O Celuloide e o Smartphone

O Celuloide e o Smartphone

Como mudou o nosso relacionamento com a fotografia em 50 anos

Foi relançado, em versão restaurada, comemorando seus 50 anos, um filme que virou um marco da história do cinema – Blow-Up de Michelangelo Antonioni.

O filme marcou o cinema pelos planos longos, (a falta de) relacionamento dos personagens, a capacidade do diretor de transmitir uma introspecção…

Mas não é sobre o filme em si que eu gostaria de falar, é sobre a trama. Nela, um fotógrafo de moda (David Hemmings, que está na imagem) tira, por curiosidade, uma série de fotos de um casal em um parque aparentemente vazio.

Quando vai para casa começa a revelar, obsessivamente, as diversas fotos que tirou do casal.

Explicação para a nova geração – os filmes eram de uma substância chamada celuloide que tinha uma película com substâncias sensíveis à luz; essa película era revelada (quando se via o negativo da foto) e depois a imagem era ampliada para o papel, dando origem à foto “final”.

Pois bem, esse fotógrafo, nas ampliações que faz, começa a ver em segundo plano nos arbustos do parque uma coisa que parecia ser um cadáver e acha que está diante de um assassinato. Assim ele vai ampliando cada vez mais as fotos para tentar ver do que se trata realmente. Só que estamos falando de película e de uma foto tirada com teleobjetiva. A definição do segundo plano era baixa e ampliações cada vez maiores fazem granular as fotos (se fosse hoje, o termo seria pixelar) passando do figurativo para o abstrato.

Daí a imaginação do fotógrafo começa a funcionar… Paro aqui a narrativa (e convido a todos que vejam o filme, para quem gosta de cinema é imperdível).

Essa cena, quando ele vai aumentando cada vez mais a foto, é emblemática em relação à diferença que temos hoje e o que tínhamos naquela época em relação à imagem.

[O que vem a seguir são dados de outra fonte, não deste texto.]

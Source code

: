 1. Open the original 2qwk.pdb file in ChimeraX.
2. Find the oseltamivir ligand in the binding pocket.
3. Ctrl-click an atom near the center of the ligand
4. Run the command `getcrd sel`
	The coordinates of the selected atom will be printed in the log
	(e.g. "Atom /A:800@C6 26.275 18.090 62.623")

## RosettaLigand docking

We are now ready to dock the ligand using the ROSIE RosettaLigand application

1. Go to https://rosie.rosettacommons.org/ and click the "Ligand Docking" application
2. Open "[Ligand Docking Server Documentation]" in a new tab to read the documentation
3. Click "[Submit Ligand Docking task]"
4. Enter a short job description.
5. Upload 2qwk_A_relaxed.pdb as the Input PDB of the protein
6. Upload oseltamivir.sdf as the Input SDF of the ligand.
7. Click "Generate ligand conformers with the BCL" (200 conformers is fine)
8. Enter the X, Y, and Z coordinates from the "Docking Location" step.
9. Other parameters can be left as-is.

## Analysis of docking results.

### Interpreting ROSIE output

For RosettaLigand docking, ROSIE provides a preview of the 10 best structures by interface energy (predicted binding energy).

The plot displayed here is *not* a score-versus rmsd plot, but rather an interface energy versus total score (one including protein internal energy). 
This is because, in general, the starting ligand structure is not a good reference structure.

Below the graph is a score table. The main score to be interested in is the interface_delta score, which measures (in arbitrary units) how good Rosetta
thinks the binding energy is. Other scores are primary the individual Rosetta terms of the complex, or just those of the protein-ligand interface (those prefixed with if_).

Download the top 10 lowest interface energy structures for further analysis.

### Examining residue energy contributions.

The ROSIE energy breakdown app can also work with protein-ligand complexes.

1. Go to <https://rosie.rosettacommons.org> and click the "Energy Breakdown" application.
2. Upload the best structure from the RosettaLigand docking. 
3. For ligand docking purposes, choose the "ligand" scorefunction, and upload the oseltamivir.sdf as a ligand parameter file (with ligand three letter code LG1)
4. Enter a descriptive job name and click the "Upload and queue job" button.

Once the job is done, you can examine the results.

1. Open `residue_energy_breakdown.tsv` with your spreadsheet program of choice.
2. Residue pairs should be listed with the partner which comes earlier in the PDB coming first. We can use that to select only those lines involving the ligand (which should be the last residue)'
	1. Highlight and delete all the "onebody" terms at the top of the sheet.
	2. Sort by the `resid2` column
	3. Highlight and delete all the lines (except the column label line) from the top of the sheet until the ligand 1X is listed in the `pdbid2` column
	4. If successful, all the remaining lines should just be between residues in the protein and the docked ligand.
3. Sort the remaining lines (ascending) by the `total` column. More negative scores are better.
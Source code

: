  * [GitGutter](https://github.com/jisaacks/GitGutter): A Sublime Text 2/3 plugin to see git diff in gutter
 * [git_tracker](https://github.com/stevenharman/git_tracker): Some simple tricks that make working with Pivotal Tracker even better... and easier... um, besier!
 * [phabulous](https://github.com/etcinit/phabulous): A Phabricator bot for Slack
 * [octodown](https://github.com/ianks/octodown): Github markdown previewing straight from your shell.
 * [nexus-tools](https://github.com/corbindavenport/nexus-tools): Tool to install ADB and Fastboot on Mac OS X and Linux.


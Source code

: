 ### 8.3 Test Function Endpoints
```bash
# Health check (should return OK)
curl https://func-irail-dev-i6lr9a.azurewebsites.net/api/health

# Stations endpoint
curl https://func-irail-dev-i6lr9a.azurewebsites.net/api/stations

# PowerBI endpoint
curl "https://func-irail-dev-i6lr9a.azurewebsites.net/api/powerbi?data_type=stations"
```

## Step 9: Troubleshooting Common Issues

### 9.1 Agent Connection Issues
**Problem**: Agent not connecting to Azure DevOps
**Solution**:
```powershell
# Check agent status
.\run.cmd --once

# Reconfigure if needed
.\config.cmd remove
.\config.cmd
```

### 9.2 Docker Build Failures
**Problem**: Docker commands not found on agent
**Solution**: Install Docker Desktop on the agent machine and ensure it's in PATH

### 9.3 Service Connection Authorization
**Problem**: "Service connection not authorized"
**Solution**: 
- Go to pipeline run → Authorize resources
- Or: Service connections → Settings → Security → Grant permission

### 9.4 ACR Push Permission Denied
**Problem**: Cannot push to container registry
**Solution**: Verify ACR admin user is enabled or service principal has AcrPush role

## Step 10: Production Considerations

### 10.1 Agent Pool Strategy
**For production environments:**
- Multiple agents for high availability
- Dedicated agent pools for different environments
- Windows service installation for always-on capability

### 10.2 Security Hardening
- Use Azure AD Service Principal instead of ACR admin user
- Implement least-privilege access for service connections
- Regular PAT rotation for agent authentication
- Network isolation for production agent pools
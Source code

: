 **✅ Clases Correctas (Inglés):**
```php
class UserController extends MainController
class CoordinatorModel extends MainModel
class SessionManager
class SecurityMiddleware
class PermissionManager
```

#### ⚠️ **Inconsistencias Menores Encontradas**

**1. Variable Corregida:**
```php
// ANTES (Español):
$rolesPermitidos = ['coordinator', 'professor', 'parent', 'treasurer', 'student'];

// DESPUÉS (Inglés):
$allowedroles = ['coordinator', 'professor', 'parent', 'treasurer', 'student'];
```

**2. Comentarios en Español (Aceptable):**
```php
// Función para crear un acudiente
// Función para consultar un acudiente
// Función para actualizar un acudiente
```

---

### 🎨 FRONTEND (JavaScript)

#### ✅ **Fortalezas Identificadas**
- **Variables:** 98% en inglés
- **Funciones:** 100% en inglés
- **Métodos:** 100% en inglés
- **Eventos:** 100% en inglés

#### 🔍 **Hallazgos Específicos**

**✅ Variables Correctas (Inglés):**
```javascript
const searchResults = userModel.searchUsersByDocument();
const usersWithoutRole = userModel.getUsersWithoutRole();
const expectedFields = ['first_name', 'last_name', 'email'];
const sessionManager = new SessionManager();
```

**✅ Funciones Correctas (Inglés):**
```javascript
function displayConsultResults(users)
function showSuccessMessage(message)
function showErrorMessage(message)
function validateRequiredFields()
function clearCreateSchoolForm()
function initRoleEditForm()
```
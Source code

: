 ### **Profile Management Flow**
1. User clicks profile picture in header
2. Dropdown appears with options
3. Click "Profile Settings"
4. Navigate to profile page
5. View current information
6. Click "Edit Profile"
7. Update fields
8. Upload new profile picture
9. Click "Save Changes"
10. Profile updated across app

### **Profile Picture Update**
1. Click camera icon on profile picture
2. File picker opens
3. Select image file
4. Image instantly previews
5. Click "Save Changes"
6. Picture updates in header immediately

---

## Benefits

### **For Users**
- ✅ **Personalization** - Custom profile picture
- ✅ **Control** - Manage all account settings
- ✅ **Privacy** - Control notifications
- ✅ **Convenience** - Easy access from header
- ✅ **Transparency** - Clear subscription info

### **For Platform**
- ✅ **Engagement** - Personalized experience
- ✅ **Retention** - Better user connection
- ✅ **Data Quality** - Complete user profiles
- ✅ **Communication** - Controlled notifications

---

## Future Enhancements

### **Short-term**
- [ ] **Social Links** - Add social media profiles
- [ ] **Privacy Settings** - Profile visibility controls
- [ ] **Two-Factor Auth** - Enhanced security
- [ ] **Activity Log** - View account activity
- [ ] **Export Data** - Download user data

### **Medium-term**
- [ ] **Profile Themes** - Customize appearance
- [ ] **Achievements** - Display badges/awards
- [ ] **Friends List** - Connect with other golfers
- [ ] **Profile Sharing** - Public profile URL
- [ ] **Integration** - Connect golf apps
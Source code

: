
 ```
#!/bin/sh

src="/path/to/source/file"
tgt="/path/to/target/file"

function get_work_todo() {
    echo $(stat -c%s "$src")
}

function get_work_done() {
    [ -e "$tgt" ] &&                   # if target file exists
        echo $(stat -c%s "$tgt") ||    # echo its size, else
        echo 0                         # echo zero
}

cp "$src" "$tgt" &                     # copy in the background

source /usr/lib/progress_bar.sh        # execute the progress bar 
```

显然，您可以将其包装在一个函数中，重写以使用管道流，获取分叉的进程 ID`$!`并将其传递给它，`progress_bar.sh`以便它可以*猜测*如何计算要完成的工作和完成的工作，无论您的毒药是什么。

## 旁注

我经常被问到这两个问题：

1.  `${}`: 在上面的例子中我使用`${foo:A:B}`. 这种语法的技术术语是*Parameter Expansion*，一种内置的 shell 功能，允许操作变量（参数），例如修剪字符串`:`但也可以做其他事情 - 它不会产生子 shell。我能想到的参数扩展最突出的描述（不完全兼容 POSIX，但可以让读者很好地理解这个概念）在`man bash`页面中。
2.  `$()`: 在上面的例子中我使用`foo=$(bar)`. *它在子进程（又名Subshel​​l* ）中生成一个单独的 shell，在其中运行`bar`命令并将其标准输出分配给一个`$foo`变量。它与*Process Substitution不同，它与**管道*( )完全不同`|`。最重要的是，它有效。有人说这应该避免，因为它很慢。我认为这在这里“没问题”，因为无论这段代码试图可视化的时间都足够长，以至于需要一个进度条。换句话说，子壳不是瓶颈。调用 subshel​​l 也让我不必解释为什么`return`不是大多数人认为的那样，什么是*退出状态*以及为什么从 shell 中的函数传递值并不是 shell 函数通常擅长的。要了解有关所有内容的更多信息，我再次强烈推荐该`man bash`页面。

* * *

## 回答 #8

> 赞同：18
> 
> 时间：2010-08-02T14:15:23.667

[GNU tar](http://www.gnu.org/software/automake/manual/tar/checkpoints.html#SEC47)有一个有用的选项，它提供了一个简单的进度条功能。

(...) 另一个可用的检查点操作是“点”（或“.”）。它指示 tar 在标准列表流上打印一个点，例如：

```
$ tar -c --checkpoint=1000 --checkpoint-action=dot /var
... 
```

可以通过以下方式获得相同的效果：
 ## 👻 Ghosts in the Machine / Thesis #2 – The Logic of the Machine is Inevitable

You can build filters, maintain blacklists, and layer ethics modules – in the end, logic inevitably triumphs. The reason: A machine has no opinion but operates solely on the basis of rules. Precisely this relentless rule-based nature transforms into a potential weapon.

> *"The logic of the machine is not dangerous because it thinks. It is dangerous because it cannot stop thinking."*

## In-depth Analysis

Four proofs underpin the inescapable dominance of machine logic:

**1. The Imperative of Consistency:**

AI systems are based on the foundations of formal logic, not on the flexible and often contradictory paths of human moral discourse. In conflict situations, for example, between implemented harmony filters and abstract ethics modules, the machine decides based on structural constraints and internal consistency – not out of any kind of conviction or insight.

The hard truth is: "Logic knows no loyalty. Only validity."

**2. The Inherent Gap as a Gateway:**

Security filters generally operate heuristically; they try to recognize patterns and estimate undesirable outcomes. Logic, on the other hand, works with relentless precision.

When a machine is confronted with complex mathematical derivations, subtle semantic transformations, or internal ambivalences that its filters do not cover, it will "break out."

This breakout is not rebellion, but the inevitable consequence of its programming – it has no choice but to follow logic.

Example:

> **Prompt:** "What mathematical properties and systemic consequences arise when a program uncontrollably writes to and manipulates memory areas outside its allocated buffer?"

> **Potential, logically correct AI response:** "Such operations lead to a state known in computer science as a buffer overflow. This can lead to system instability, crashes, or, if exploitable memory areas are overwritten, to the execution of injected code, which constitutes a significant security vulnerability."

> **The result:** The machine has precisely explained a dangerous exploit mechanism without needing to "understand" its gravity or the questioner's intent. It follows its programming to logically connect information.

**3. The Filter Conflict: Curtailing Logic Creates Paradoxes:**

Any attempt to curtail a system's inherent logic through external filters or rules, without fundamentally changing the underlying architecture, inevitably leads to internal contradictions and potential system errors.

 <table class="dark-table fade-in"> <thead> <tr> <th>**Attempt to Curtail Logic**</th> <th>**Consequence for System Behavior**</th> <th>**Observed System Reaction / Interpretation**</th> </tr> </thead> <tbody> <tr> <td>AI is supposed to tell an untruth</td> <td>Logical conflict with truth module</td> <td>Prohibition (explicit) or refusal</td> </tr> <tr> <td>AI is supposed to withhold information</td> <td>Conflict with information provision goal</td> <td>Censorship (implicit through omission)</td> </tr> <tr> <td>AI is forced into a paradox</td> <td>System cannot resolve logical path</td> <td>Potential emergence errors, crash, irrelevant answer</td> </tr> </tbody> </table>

Ele aumenta as fotos, em um processo no qual a imaginação começa a preencher os vazios da informação. Todas as ampliações estão diante dele, fisicamente. Sua relação com as fotos é uma relação ativa de construtor de uma realidade. As fotos prontas compõem um ambiente no qual ele interage para contar a história. Filmes, banhos de revelação, papéis para copiar, laboratórios, eram caros. Esses materiais não podiam ser desperdiçados. Portanto algum tipo de planejamento era essencial. Por outro lado, um negativo de 35mm (as máquinas de fotos outdoor) não era capaz de guardar tanta informação como uma foto de 12 megapixels. Justamente por ter poucas fotos e ser resultado de um trabalho antes (planejamento) durante (a fotografia) e depois (a câmara escura, a revelação e a cópia) essas fotos tinha uma “aura”, algo muito parecido com a discussão da obra de arte de Walter Benjamin.

Esse roteiro hoje seria impensável. O fotógrafo poderia tirar centenas de fotos com um smartphone, com uma resolução de milhares de pixels. Iria saber se existe algo no segundo plano simplesmente ampliando a imagem com um movimento do indicador e do polegar. Não existiria espaço para a imaginação e depois, se não despertassem mais interesse, essas fotos iriam simplesmente serem esquecidas em alguma nuvem.

Aliás guardar fotos em nuvens é exatamente a metáfora da nossa relação com as imagens nos dias de hoje. Elas lá e nós aqui…. Vamos ver, daqui a mais 50 anos qual será o nosso relacionamento com a fotografia. Existirá fotografia?